Third, the Task Force wants to get to a place where people are free to experiment and build interesting things, and where it is not a haven for fraudsters. One of the reasons that U.S. capital markets are so strong, efficient, and effective is that we have rules in place that are designed to protect investors and the integrity of our markets, and we enforce them. We have no tolerance for liars, cheaters, and scammers. As the Task Force works to help develop this regulatory framework, it will carefully consider anti-fraud protections. If the Commission finds that fraud is beyond our jurisdiction, it can refer the matter to sister regulators. If it does not fall within the jurisdiction of any regulator, the Commission can notify Congress of the loophole.
Fourth, the Task Force is working to help create a regulatory framework that both achieves the Commission’s important regulatory goals (including protecting investors) and preserves the industry’s ability to provide products and services. That framework will be within the Commission’s statutory authority, and we will work with other regulators operating within their statutory authority. Existing regulations do not allow products under our jurisdiction to compete freely. Congress has set the parameters, and the Commission will apply them. Congress has also given us waivers, and the Commission will use them where appropriate. If Congress directs the Commission to impose requirements on market participants, SEC rules will not let you do whatever you want, whenever you want. Some of these rules will impose costs and other compliance burdens that some people may find irritating, and the Commission will use its enforcement tools to pursue violations when necessary.
Fifth, Commission staff is working diligently to process applications for exemption relief, requests for no-action letters, and registration statements, but rising volumes may present challenges. Adherence to technical and legal requirements, sound legal analysis, and thorough and timely responses to staff questions help conserve Commission resources and achieve clearer regulatory goals more quickly and smoothly. As always, such diligence will help applications move more smoothly through the approval process; conversely, a lack of such diligence may result in unnecessary delays. First in does not mean first out.
Sixth, a renewed commitment to a better regulatory environment should not be viewed as an endorsement of any cryptocurrency or token. The Commission does not endorse any product or service, regardless of whether such coin or token is within our jurisdiction; there is no such thing as an SEC stamp of approval. It’s easy to issue tokens, and if people want to buy a token or product that lacks a clear long-term value proposition, they should be free to do so, but they shouldn’t be surprised if the price drops one day. In this country, people generally have the right to make their own decisions, but that wonderful American freedom is matched by the equally wonderful American expectation that people must make their own decisions, not expect the government to tell them what to do or not do, or to bail them out if they do something terrible.

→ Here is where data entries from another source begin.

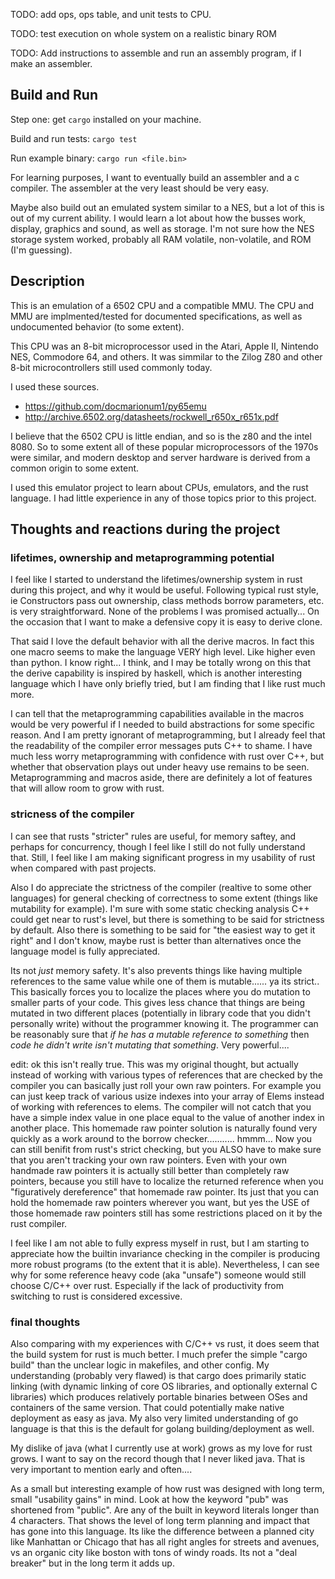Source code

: TODO: add ops, ops table, and unit tests to CPU.

TODO: test execution on whole system on a realistic binary ROM

TODO: Add instructions to assemble and run an assembly program, if I make an assembler.



## Build and Run

Step one: get `cargo` installed on your machine.

Build and run tests: `cargo test`

Run example binary: `cargo run <file.bin>`


For learning purposes, I want to eventually build an assembler and a c compiler. The assembler at the very least should be very easy.

Maybe also build out an emulated system similar to a NES, but a lot of this is out of my current ability. I would learn a lot about how the busses work, display, graphics and sound, as well as storage. I'm not sure how the NES storage system worked, probably all RAM volatile, non-volatile, and ROM (I'm guessing).


## Description

This is an emulation of a 6502 CPU and a compatible MMU. The CPU and MMU are implmented/tested for documented specifications, as well as undocumented behavior (to some extent).

This CPU was an 8-bit microprocessor used in the Atari, Apple II, Nintendo NES, Commodore 64, and others. It was simmilar to the Zilog Z80 and other 8-bit microcontrollers still used commonly today.

I used these sources.
- https://github.com/docmarionum1/py65emu
- http://archive.6502.org/datasheets/rockwell_r650x_r651x.pdf


I believe that the 6502 CPU is little endian, and so is the z80 and the intel 8080. So to some extent all of these popular microprocessors of the 1970s were similar, and modern desktop and server hardware is derived from a common origin to some extent.


I used this emulator project to learn about CPUs, emulators, and the rust language. I had little experience in any of those topics prior to this project.


## Thoughts and reactions during the project

### lifetimes, ownership and metaprogramming potential

I feel like I started to understand the lifetimes/ownership system in rust during this project, and why it would be useful. Following typical rust style, ie Constructors pass out ownership, class methods borrow parameters, etc. is very straightforward. None of the problems I was promised actually... On the occasion that I want to make a defensive copy it is easy to derive clone.

That said I love the default behavior with all the derive macros. In fact this one macro seems to make the language VERY high level. Like higher even than python. I know right... I think, and I may be totally wrong on this that the derive capability is inspired by haskell, which is another interesting language which I have only briefly tried, but I am finding that I like rust much more.

 I can tell that the metaprogramming capabilities available in the macros would be very powerful if I needed to build abstractions for some specific reason. And I am pretty ignorant of metaprogramming, but I already feel that the readability of the compiler error messages puts C++ to shame. I have much less worry metaprogramming with confidence with rust over C++, but whether that observation plays out under heavy use remains to be seen. Metaprogramming and macros aside, there are definitely a lot of features that will allow room to grow with rust.


### stricness of the  compiler
I can see that rusts "stricter" rules are useful, for memory saftey, and perhaps for concurrency, though I feel like I still do not fully understand that. Still, I feel like I am making significant progress in my usability of rust when compared with past projects.

Also I do appreciate the strictness of the compiler (realtive to some other languages) for general checking of correctness to some extent (things like mutability for example). I'm sure with some static checking analysis C++ could get near to rust's level, but there is something to be said for strictness by default. Also there is something to be said for "the easiest way to get it right" and I don't know, maybe rust is better than alternatives once the language model is fully appreciated.

Its not *just* memory safety. It's also prevents things like having multiple references to the same value while one of them is mutable...... ya its strict.. This basically forces you to localize the places where you do mutation to smaller parts of your code. This gives less chance that things are being mutated in two different places (potentially in library code that you didn't personally write) without the programmer knowing it. The programmer can be reasonably sure that *if he has a mutable reference to something* then *code he didn't write isn't mutating that something*. Very powerful.... 

edit: ok this isn't really true. This was my original thought, but actually instead of working with various types of references that are checked by the compiler you can basically just roll your own raw pointers. For example you can just keep track of various usize indexes into your array of Elems instead of working with references to elems. The compiler will not catch that you have a simple index value in one place equal to the value of another index in another place. This homemade raw pointer solution is naturally found very quickly as a work around to the borrow checker........... hmmm... Now you can still benifit from rust's strict checking, but you ALSO have to make sure that you aren't tracking your own raw pointers. Even with your own handmade raw pointers it is actually still better than completely raw pointers, because you still have to localize the returned reference when you "figuratively dereference" that homemade raw pointer. Its just that you can hold the homemade raw pointers wherever you want, but yes the USE of those homemade raw pointers still has some restrictions placed on it by the rust compiler.

I feel like I am not able to fully express myself in rust, but I am starting to appreciate how the builtin invariance checking in the compiler is producing more robust programs (to the extent that it is able). Nevertheless, I can see why for some reference heavy code (aka "unsafe") someone would still choose C/C++ over rust. Especially if the lack of productivity from switching to rust is considered excessive.

### final thoughts

Also comparing with my experiences with C/C++ vs rust, it does seem that the build system for rust is much better. I much prefer the simple "cargo build" than the unclear logic in makefiles, and other config. My understanding (probably very flawed) is that cargo does primarily static linking (with dynamic linking of core OS libraries, and optionally external C libraries) which produces relatively portable binaries between OSes and containers of the same version. That could potentially make native deployment as easy as java. My also very limited understanding of go language is that this is the default for golang building/deployment as well.

My dislike of java (what I currently use at work) grows as my love for rust grows. I want to say on the record though that I never liked java. That is very important to mention early and often....

As a small but interesting example of how rust was designed with long term, small "usability gains" in mind. Look at how the keyword "pub" was shortened from "public". Are any of the built in keyword literals longer than 4 characters. That shows the level of long term planning and impact that has gone into this language. Its like the difference between a planned city like Manhattan or Chicago that has all right angles for streets and avenues, vs an organic city like boston with tons of windy roads. Its not a "deal breaker" but in the long term it adds up.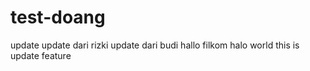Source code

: # test-doang
update
update dari rizki
update dari budi
hallo filkom
halo world
this is update feature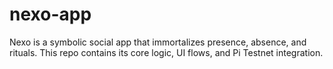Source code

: # nexo-app
Nexo is a symbolic social app that immortalizes presence, absence, and rituals. This repo contains its core logic, UI flows, and Pi Testnet integration.
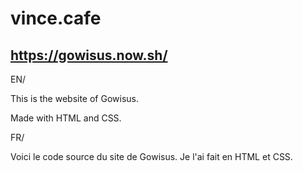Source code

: # vince.cafe

## https://gowisus.now.sh/

EN/

This is the website of Gowisus.

Made with HTML and CSS.


FR/

Voici le code source du site de Gowisus.
Je l'ai fait en HTML et CSS.
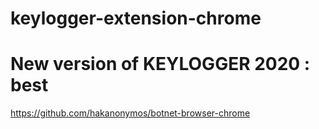 # keylogger-extension-chrome


# New version of KEYLOGGER 2020 : best

https://github.com/hakanonymos/botnet-browser-chrome

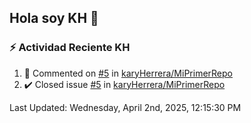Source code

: ## Hola soy KH 👋

<!--
**karyHerrera/karyHerrera** is a ✨ _special_ ✨ repository because its `README.md` (this file) appears on your GitHub profile.

Here are some ideas to get you started:

- 🔭 I’m currently working on ...
- 🌱 I’m currently learning ...
- 👯 I’m looking to collaborate on ...
- 🤔 I’m looking for help with ...
- 💬 Ask me about ...
- 📫 How to reach me: ...
- 😄 Pronouns: ...
- ⚡ Fun fact: ...
-->


### :zap: Actividad Reciente KH
<!--RECENT_ACTIVITY:start-->
1. 💬 Commented on [#5](https://github.com/karyHerrera/MiPrimerRepo/issues/5#issuecomment-2705454044) in [karyHerrera/MiPrimerRepo](https://github.com/karyHerrera/MiPrimerRepo)<br>
2. ✔️ Closed issue [#5](https://github.com/karyHerrera/MiPrimerRepo/issues/5) in [karyHerrera/MiPrimerRepo](https://github.com/karyHerrera/MiPrimerRepo)<br>
<!--RECENT_ACTIVITY:end-->
<!--RECENT_ACTIVITY:last_update-->
Last Updated: Wednesday, April 2nd, 2025, 12:15:30 PM
<!--RECENT_ACTIVITY:last_update_end-->
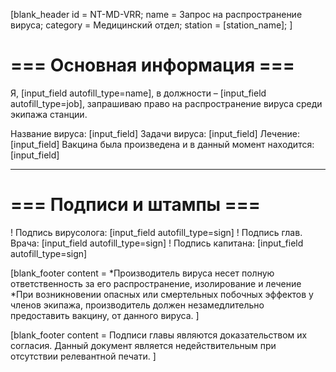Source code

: [blank_header
id = NT-MD-VRR;
name = Запрос на распространение вируса;
category = Медицинский отдел;
station = [station_name];
]

# === Основная информация ===

Я, [input_field autofill_type=name], в должности – [input_field autofill_type=job], запрашиваю право на распространение вируса среди экипажа станции.
<br>

Название вируса: [input_field]
Задачи вируса: [input_field]
Лечение: [input_field]
Вакцина была произведена и в данный момент находится: [input_field]

<hr>

# === Подписи и штампы ===

! Подпись вирусолога: [input_field autofill_type=sign]
! Подпись глав. Врача: [input_field autofill_type=sign]
! Подпись капитана: [input_field autofill_type=sign]

[blank_footer
content = *Производитель вируса несет полную ответственность за его распространение, изолирование и лечение
*При возникновении опасных или смертельных побочных эффектов у членов экипажа, производитель должен незамедлительно предоставить вакцину, от данного вируса.
]

[blank_footer
content = Подписи главы являются доказательством их согласия.
Данный документ является недействительным при отсутствии релевантной печати.
]
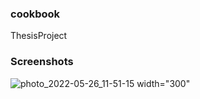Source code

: ### cookbook
ThesisProject
### Screenshots

![photo_2022-05-26_11-51-15](https://user-images.githubusercontent.com/72772459/171409368-c652fd70-ff4e-450e-ba2e-ea2be4756241.jpg) width="300"
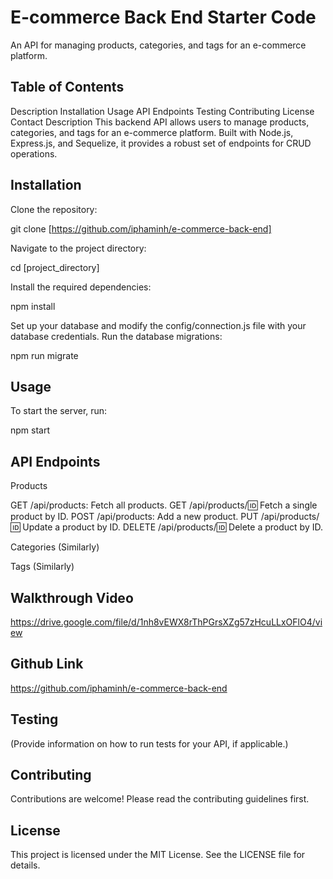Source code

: # E-commerce Back End Starter Code

An API for managing products, categories, and tags for an e-commerce platform.

## Table of Contents
Description
Installation
Usage
API Endpoints
Testing
Contributing
License
Contact
Description
This backend API allows users to manage products, categories, and tags for an e-commerce platform. Built with Node.js, Express.js, and Sequelize, it provides a robust set of endpoints for CRUD operations.

## Installation

Clone the repository:

git clone [https://github.com/iphaminh/e-commerce-back-end]

Navigate to the project directory:

cd [project_directory]

Install the required dependencies:

npm install

Set up your database and modify the config/connection.js file with your database credentials.
Run the database migrations:

npm run migrate

## Usage

To start the server, run:

npm start

## API Endpoints

Products

GET /api/products: Fetch all products.
GET /api/products/:id: Fetch a single product by ID.
POST /api/products: Add a new product.
PUT /api/products/:id: Update a product by ID.
DELETE /api/products/:id: Delete a product by ID.

Categories (Similarly)

Tags (Similarly)

## Walkthrough Video

https://drive.google.com/file/d/1nh8vEWX8rThPGrsXZg57zHcuLLxOFlO4/view

## Github Link

https://github.com/iphaminh/e-commerce-back-end

## Testing

(Provide information on how to run tests for your API, if applicable.)

## Contributing

Contributions are welcome! Please read the contributing guidelines first.

## License

This project is licensed under the MIT License. See the LICENSE file for details.
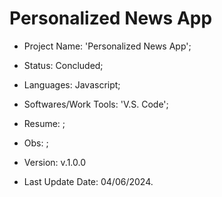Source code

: # Personalized News App

- Project Name: 'Personalized News App';
- Status: Concluded;
- Languages: Javascript;
- Softwares/Work Tools: 'V.S. Code';
- Resume: ;
- Obs: ;
- Version: v.1.0.0

- Last Update Date: 04/06/2024.

##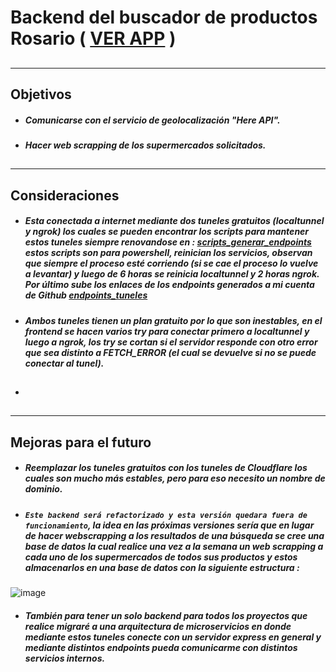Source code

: # Backend del buscador de productos Rosario __( [VER APP](https://davidoreiro97.github.io/BuscadorPreciosRosario/) )__
##
----
## Objetivos 
- ##### Comunicarse con el servicio de geolocalización "Here API". 
- ##### Hacer web scrapping de los supermercados solicitados.
##
---
## Consideraciones
- ##### Esta conectada a internet mediante dos tuneles gratuitos (localtunnel y ngrok) los cuales se pueden encontrar los scripts para mantener estos tuneles siempre renovandose en : [scripts_generar_endpoints](https://github.com/davidoreiro97/scripts_generar_endpointsAppsTesting) estos scripts son para powershell, reinician los servicios, observan que siempre el proceso esté corriendo (si se cae el proceso lo vuelve a levantar) y luego de 6 horas se reinicia localtunnel y 2 horas ngrok. Por último sube los enlaces de los endpoints generados a mi cuenta de Github [endpoints_tuneles](https://github.com/davidoreiro97/endpointsAppsTesting)                        

- ##### Ambos tuneles tienen un plan gratuito por lo que son inestables, en el frontend se hacen varios try para conectar primero a localtunnel y luego a ngrok, los try se cortan si el servidor responde con otro error que sea distinto a FETCH_ERROR (el cual se devuelve si no se puede conectar al tunel).
- ##
---
## Mejoras para el futuro
-  ##### Reemplazar los tuneles gratuitos con los tuneles de Cloudflare los cuales son mucho más estables, pero para eso necesito un nombre de dominio.
-  ##### `Este backend será refactorizado y esta versión quedara fuera de funcionamiento`, la idea en las próximas versiones sería que en lugar de hacer webscrapping a los resultados de una búsqueda se cree una base de datos la cual realice una vez a la semana un web scrapping a cada uno de los supermercados de todos sus productos y estos almacenarlos en una base de datos con la siguiente estructura : 
![image](https://github.com/user-attachments/assets/f7464ad6-61b5-492c-8d5c-12b7f31aff48)
-  ##### También para tener un solo backend para todos los proyectos que realice migraré a una arquitectura de microservicios en donde mediante estos tuneles conecte con un servidor express en general y mediante distintos endpoints pueda comunicarme con distintos servicios internos.

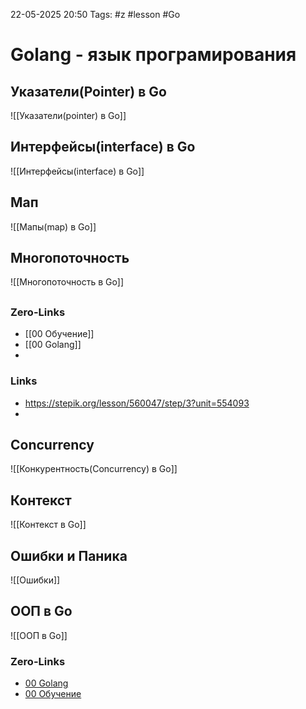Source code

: 22-05-2025 20:50
Tags: #z #lesson #Go 
# Golang - язык програмирования
## Указатели(Pointer) в Go

![[Указатели(pointer) в Go]]

## Интерфейсы(interface) в Go

![[Интерфейсы(interface) в Go]]

## Мап

![[Мапы(map) в Go]]

## Многопоточность

![[Многопоточность в Go]]


 ##
### Zero-Links
- [[00 Обучение]]
- [[00 Golang]]
- 


### Links
- https://stepik.org/lesson/560047/step/3?unit=554093
- 


## Concurrency

![[Конкурентность(Concurrency) в Go]]


## Контекст

![[Контекст в Go]]
## Ошибки и Паника

![[Ошибки]]



## ООП в Go

![[ООП в Go]]

### Zero-Links

- [00 Golang](app://obsidian.md/00%20Golang)
- [00 Обучение](app://obsidian.md/00%20%D0%9E%D0%B1%D1%83%D1%87%D0%B5%D0%BD%D0%B8%D0%B5)



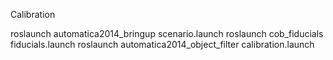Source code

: Calibration

roslaunch automatica2014_bringup scenario.launch
roslaunch cob_fiducials fiducials.launch
roslaunch automatica2014_object_filter calibration.launch
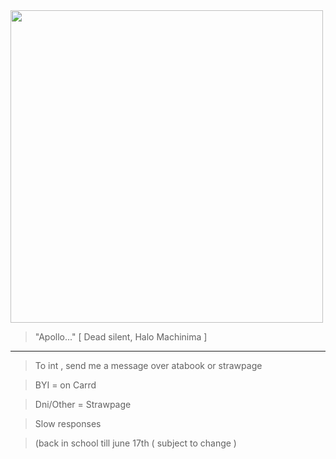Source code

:  <img src="https://i.pinimg.com/736x/39/8f/1e/398f1e195b76bfc91ab2cd7369ad188d.jpg" width="500"> 

> "Apollo..."  [ Dead silent, Halo Machinima ]
---------

> To int , send me a message over atabook or strawpage

> BYI = on Carrd

> Dni/Other = Strawpage

> Slow responses

> (back in school till june 17th ( subject to change )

Now, with those rather cursory disclaimers, let’s talk about the work the Task Force is doing in partnership with staff across the Commission’s policy divisions. We will be working with the federal government, state securities regulators, and our international counterparts. We invite builders, enthusiasts, and skeptics to join us in exploring what the final rule should be and what interim measures might help foster innovation in the meantime. Commission staff has achieved one milestone—withdrawing Staff Accounting Bulletin 121—but there is much more work to do. [4] This list is not exhaustive, nor is it presented in order of priority or expected completion.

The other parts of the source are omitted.